== Records provided ==

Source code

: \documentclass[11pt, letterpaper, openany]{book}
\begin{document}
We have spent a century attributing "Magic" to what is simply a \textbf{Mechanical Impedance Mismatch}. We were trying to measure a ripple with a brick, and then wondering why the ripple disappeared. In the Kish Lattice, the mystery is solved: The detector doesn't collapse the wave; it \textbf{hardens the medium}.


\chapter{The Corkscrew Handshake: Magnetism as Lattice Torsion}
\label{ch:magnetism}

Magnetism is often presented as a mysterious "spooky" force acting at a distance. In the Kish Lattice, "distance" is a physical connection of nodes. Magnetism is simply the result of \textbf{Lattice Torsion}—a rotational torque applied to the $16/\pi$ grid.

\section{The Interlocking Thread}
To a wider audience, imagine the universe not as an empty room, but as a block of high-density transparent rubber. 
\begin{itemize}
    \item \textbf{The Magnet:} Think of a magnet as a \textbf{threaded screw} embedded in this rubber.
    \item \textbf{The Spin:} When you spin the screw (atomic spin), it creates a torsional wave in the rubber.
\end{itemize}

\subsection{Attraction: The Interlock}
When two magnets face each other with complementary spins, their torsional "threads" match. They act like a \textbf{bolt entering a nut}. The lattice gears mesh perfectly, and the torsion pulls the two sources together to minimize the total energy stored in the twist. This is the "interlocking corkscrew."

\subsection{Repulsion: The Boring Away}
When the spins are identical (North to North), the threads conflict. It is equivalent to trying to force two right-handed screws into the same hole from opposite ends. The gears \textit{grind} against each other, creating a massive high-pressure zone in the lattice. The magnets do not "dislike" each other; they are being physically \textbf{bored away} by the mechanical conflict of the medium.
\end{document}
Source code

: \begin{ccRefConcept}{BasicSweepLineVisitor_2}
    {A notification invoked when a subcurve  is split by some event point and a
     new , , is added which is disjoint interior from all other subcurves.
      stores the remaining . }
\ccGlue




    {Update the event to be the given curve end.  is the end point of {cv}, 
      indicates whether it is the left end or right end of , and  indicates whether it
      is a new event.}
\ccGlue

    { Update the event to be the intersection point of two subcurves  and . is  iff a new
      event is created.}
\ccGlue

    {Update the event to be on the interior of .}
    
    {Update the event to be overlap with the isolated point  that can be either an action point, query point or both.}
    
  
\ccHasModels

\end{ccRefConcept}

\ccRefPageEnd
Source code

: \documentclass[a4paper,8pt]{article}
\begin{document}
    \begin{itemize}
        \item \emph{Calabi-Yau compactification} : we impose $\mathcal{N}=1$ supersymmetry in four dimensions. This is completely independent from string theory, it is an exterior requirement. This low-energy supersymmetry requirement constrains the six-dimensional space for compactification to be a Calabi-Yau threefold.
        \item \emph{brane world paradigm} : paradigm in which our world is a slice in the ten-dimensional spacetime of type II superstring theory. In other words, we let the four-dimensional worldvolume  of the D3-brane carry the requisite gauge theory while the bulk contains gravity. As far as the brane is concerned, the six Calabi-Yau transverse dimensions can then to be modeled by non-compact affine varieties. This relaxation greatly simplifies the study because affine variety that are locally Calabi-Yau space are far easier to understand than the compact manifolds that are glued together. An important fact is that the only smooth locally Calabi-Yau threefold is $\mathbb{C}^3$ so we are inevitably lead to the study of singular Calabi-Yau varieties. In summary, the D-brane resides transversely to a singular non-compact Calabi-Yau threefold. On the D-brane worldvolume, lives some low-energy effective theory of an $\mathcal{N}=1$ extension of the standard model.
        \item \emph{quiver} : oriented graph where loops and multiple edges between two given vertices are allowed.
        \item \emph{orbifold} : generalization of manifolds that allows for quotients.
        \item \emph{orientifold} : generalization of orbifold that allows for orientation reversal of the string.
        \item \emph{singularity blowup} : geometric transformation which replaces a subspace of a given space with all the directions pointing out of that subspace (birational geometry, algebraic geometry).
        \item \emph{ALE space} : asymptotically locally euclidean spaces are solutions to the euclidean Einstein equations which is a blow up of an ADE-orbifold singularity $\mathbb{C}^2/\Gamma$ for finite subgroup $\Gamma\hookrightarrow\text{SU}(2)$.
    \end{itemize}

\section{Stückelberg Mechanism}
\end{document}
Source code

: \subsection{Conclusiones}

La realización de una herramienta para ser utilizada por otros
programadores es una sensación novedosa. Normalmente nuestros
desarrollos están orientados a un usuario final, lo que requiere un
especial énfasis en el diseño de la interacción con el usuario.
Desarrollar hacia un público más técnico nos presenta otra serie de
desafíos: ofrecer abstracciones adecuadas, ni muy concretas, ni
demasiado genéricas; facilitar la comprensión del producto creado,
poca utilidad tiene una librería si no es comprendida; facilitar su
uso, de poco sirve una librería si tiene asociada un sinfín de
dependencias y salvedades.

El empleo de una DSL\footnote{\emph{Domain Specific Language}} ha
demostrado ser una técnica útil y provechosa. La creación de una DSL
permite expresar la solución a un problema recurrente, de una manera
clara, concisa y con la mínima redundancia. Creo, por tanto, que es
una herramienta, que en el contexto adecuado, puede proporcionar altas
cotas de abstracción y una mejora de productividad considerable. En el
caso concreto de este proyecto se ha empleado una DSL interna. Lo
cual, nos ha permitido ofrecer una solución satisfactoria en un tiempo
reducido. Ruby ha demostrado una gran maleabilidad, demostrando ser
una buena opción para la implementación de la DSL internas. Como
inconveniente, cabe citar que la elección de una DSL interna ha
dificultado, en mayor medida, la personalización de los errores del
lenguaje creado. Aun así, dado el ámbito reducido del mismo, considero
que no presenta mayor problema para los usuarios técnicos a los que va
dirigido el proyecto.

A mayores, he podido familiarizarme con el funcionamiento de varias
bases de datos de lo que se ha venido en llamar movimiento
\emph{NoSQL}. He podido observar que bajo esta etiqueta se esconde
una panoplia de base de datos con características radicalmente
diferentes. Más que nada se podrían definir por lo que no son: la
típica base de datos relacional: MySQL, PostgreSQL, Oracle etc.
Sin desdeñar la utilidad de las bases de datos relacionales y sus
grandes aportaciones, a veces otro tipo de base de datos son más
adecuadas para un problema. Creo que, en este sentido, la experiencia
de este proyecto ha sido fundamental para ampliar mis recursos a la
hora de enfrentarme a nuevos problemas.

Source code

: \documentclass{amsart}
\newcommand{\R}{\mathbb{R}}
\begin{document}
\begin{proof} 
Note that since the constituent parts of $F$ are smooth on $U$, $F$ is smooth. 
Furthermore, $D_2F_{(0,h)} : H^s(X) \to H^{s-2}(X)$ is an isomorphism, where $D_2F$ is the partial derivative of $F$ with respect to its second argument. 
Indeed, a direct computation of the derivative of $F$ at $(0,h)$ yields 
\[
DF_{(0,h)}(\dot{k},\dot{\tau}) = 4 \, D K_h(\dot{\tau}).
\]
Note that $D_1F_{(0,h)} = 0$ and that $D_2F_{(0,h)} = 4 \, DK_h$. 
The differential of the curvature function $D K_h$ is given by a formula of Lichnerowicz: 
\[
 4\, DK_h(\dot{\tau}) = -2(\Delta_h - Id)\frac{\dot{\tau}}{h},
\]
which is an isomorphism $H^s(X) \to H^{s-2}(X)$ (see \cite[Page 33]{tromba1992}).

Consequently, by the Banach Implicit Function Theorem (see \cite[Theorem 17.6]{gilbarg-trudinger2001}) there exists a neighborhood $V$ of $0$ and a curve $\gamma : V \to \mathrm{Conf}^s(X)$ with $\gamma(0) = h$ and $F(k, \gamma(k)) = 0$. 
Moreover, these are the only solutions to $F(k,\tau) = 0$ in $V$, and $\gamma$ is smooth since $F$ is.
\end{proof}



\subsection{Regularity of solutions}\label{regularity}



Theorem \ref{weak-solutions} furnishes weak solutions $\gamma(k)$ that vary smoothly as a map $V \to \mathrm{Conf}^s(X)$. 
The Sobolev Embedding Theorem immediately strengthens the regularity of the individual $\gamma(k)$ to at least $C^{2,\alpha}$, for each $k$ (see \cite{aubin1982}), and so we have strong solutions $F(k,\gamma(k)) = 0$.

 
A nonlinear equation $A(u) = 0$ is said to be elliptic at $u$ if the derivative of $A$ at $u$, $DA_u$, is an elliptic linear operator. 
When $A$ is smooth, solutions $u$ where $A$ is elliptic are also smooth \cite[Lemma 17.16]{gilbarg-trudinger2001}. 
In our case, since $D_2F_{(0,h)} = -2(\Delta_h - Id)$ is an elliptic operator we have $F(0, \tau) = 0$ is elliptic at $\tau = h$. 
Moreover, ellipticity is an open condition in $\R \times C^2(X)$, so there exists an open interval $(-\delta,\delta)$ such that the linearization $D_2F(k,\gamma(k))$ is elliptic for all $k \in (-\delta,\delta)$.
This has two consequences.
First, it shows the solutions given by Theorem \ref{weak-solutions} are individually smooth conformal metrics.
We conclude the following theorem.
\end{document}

===

--- Activity ---
All lines from the one containing "This has two consequences." through the final line of the records above are to be set down exactly, and no other line is to appear.

--- Task answer ---
This has two consequences.
First, it shows the solutions given by Theorem \ref{weak-solutions} are individually smooth conformal metrics.
We conclude the following theorem.
\end{document}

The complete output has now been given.